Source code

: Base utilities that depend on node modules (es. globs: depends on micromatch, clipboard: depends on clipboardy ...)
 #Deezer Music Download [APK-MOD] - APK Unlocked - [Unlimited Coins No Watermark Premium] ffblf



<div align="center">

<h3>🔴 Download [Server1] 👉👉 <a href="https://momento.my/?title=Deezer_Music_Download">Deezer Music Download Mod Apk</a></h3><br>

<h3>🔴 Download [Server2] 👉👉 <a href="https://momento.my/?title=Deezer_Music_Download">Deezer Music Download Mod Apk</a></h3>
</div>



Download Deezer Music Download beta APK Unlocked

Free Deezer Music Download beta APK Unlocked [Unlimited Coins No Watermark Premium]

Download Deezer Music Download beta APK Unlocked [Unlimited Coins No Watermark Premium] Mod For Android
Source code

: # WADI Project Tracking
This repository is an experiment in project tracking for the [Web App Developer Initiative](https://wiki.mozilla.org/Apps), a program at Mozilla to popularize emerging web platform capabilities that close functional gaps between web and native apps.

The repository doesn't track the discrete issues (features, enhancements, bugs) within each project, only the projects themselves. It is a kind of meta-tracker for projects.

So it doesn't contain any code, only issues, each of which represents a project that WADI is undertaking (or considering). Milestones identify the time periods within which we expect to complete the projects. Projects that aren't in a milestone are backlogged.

-- Task prompt --
The records above are to be printed out again exactly, without omission.

-- Task solution --
Source code

: Base utilities that depend on node modules (es. globs: depends on micromatch, clipboard: depends on clipboardy ...)
 #Deezer Music Download [APK-MOD] - APK Unlocked - [Unlimited Coins No Watermark Premium] ffblf



<div align="center">

<h3>🔴 Download [Server1] 👉👉 <a href="https://momento.my/?title=Deezer_Music_Download">Deezer Music Download Mod Apk</a></h3><br>

<h3>🔴 Download [Server2] 👉👉 <a href="https://momento.my/?title=Deezer_Music_Download">Deezer Music Download Mod Apk</a></h3>
</div>



Download Deezer Music Download beta APK Unlocked

Free Deezer Music Download beta APK Unlocked [Unlimited Coins No Watermark Premium]

Download Deezer Music Download beta APK Unlocked [Unlimited Coins No Watermark Premium] Mod For Android
Source code

: # WADI Project Tracking
This repository is an experiment in project tracking for the [Web App Developer Initiative](https://wiki.mozilla.org/Apps), a program at Mozilla to popularize emerging web platform capabilities that close functional gaps between web and native apps.

The repository doesn't track the discrete issues (features, enhancements, bugs) within each project, only the projects themselves. It is a kind of meta-tracker for projects.

So it doesn't contain any code, only issues, each of which represents a project that WADI is undertaking (or considering). Milestones identify the time periods within which we expect to complete the projects. Projects that aren't in a milestone are backlogged.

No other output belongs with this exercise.